The workout: 1,600m – 1,200m – 800m – 400m/400m + 2 x 200m/200m

To break this down for your understanding, that is run four, three, two and then one hard lap of a track with one easy lap in between. For the second part, add two 200m repeats with 200m in between. Seems simple, right?

Here’s the catch: the pace you run each interval at is supposed to get progressively faster as you go. As a rough guide, the 1,600m should be run at approximately 10K race pace, the 1,200m at 5K pace, the 800m at 3K pace and the 400m at one mile/1,500m pace. And finally, the two 200m repeats should be run “all-out,” meaning give it whatever you have left.

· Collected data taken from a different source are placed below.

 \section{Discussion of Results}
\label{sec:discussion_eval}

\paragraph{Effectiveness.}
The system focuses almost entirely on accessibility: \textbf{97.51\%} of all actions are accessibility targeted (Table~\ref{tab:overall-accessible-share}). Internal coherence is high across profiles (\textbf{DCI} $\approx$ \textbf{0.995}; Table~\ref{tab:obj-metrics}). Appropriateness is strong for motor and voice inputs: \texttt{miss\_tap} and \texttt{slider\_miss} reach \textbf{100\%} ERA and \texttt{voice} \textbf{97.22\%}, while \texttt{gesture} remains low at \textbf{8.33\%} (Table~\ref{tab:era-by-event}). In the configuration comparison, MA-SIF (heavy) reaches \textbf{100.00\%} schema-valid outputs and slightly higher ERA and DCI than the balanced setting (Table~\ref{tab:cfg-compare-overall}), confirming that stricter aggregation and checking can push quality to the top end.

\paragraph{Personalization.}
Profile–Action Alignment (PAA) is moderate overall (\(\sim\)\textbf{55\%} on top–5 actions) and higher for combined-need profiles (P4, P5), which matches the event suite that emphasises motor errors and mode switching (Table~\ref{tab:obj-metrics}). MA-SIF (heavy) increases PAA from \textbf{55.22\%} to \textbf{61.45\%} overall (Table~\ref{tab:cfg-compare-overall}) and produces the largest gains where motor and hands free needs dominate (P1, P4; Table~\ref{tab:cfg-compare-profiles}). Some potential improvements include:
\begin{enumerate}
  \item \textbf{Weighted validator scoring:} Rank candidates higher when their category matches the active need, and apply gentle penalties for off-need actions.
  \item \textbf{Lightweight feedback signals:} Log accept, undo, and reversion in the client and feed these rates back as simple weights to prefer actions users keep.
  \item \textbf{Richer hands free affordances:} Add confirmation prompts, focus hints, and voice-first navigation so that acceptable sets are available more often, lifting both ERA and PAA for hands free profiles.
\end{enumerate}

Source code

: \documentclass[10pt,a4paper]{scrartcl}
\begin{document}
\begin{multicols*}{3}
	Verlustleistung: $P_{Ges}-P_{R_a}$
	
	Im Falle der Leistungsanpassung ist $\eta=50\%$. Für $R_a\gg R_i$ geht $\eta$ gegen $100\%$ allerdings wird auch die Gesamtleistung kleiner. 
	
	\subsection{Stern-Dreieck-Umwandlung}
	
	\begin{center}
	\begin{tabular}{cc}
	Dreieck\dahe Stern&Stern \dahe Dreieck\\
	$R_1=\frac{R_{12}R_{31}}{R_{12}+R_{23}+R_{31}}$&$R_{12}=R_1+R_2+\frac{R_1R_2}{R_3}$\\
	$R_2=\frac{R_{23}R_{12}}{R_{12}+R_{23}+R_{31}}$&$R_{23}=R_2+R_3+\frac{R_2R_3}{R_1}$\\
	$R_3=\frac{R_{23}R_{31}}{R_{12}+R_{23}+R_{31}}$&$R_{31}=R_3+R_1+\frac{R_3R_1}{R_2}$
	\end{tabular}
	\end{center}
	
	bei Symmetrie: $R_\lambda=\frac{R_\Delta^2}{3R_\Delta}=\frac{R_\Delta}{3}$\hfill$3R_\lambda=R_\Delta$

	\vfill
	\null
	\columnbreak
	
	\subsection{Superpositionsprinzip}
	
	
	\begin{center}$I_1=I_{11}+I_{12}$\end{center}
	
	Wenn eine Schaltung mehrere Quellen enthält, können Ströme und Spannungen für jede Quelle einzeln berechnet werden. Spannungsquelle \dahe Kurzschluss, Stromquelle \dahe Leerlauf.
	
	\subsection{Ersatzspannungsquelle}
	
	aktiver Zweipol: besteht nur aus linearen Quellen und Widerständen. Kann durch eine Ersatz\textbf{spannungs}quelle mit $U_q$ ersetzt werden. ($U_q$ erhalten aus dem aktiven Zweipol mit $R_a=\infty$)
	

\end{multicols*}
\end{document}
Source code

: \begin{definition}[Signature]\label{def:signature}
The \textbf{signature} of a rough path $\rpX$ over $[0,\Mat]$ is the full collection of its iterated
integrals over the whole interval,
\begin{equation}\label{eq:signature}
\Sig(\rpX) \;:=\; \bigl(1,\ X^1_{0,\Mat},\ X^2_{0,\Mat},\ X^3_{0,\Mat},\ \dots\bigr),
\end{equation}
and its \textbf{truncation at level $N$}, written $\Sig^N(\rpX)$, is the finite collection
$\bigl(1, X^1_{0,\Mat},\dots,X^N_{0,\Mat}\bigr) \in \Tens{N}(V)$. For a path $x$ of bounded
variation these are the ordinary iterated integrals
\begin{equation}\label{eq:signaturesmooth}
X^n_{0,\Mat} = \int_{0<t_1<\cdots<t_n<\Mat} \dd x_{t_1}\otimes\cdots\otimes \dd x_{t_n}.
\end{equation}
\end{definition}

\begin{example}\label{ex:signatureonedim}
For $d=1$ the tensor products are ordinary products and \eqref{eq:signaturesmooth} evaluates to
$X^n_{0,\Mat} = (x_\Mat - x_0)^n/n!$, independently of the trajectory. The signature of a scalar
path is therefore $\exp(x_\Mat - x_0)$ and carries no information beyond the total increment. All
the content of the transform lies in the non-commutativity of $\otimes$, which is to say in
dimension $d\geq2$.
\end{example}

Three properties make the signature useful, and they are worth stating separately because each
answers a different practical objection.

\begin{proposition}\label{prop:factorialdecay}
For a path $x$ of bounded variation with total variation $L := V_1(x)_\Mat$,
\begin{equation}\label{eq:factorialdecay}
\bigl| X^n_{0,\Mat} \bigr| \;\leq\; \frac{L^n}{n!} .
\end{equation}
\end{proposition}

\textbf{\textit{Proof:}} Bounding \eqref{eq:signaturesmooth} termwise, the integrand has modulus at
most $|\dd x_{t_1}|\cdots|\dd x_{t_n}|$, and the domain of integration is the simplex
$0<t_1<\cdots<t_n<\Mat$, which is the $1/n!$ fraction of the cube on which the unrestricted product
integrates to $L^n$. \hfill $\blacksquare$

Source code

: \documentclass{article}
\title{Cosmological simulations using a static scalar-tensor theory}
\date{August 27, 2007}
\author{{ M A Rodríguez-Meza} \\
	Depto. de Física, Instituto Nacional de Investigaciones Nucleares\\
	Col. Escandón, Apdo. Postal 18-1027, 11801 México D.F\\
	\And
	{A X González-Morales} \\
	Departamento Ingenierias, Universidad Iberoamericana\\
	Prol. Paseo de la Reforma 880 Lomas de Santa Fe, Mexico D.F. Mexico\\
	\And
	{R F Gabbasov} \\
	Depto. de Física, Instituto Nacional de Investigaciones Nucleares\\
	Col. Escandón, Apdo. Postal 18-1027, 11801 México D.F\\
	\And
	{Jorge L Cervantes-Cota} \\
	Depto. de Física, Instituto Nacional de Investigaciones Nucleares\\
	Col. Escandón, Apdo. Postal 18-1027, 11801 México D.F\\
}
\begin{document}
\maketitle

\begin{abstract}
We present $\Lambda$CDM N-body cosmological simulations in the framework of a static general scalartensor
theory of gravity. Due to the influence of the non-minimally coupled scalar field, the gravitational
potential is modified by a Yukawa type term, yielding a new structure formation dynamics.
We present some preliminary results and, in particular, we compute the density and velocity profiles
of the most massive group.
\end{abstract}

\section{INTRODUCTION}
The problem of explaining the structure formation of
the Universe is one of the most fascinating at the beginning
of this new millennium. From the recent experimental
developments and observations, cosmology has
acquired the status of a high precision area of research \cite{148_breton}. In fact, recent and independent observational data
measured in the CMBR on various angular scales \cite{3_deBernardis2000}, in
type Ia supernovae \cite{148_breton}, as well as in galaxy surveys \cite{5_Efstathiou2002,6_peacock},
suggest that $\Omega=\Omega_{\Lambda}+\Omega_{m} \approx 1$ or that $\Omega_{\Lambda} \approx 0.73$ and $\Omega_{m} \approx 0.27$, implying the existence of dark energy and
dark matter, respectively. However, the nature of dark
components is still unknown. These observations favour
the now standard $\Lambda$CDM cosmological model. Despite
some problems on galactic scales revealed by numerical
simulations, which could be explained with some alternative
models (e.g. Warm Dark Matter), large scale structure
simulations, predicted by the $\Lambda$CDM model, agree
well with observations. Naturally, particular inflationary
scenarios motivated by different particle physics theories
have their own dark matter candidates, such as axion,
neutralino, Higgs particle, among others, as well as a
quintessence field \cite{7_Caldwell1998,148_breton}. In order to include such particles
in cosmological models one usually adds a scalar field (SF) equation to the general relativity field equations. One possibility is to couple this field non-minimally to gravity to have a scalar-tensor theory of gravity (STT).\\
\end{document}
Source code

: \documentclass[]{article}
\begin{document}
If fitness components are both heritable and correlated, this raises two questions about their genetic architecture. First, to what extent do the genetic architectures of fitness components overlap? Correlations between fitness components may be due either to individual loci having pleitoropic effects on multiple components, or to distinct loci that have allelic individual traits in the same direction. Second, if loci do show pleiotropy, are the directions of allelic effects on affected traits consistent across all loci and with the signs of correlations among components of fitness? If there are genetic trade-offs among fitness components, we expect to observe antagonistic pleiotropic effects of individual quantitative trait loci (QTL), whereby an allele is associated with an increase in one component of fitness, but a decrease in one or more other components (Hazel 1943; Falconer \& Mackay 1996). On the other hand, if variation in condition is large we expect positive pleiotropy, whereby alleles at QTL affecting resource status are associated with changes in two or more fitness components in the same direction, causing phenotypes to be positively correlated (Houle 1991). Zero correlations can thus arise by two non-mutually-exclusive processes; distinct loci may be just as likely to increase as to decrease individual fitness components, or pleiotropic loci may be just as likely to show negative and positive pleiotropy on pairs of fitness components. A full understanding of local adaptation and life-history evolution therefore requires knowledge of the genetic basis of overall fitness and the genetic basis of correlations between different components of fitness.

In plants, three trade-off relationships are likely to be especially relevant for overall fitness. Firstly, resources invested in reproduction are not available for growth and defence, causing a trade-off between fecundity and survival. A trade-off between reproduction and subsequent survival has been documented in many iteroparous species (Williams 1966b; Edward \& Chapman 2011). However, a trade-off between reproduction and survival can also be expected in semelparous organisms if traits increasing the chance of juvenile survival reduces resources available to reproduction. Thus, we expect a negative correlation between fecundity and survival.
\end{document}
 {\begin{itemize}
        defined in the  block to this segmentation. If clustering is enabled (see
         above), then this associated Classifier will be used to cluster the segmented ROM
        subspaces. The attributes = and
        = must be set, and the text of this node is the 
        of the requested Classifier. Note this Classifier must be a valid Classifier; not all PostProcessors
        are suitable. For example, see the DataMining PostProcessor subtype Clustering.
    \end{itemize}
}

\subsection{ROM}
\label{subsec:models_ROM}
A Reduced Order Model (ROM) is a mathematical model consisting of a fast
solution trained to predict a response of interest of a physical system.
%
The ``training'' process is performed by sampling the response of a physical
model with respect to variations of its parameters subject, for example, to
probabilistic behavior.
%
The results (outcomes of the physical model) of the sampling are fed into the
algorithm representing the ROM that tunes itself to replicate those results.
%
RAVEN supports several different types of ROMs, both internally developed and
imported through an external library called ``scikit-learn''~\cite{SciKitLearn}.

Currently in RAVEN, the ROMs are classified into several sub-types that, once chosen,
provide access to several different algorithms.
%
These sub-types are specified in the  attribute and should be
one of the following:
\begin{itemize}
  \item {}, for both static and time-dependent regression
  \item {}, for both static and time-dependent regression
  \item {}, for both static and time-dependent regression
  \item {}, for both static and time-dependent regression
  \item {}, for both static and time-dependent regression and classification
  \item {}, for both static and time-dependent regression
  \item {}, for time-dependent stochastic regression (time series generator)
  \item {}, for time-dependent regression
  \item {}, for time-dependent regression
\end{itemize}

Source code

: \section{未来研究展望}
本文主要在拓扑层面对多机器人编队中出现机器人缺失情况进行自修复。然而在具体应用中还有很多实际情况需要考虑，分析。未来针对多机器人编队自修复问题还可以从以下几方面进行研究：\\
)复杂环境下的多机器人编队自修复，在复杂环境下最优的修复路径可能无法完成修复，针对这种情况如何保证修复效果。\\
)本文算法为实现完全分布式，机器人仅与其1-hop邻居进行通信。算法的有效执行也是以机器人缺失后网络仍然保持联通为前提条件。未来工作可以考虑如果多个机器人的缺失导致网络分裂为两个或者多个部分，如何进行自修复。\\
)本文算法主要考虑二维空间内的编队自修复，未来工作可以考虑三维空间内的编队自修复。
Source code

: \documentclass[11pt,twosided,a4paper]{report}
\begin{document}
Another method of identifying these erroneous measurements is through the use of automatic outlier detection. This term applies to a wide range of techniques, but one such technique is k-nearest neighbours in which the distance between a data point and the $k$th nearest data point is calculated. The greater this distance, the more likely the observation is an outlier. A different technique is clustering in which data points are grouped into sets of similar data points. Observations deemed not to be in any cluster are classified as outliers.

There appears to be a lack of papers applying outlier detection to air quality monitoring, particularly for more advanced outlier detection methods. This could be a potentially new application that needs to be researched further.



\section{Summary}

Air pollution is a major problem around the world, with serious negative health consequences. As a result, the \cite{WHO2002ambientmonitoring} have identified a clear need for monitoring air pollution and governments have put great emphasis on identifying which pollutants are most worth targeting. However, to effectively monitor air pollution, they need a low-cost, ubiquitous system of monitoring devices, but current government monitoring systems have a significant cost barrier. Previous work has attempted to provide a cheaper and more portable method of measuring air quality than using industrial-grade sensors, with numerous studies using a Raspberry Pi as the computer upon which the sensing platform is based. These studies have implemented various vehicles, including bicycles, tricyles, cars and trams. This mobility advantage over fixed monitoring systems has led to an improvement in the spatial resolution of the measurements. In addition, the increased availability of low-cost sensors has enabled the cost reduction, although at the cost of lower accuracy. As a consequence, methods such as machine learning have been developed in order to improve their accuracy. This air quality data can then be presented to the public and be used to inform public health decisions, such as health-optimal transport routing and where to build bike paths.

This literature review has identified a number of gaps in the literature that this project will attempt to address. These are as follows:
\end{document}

So what does all this effort do in the long run? This workout primarily aims to improve VO2 max (aerobic capacity) and anaerobic running efficiency and is an excellent choice for speed training. It also helps develop a more refined knowledge and appreciation for running at different paces and efforts. You’ll definitely want to avoid going out too hard and running the first intervals too fast or your later intervals will suffer and you’ll miss out on the desired effect.

As with any workout, be sure to start with a warm up and finish with a cool down of easy running to prepare the body for and hasten recovery from the hard effort. Also consider adding a few strides and dynamic running drills just before you run the intervals.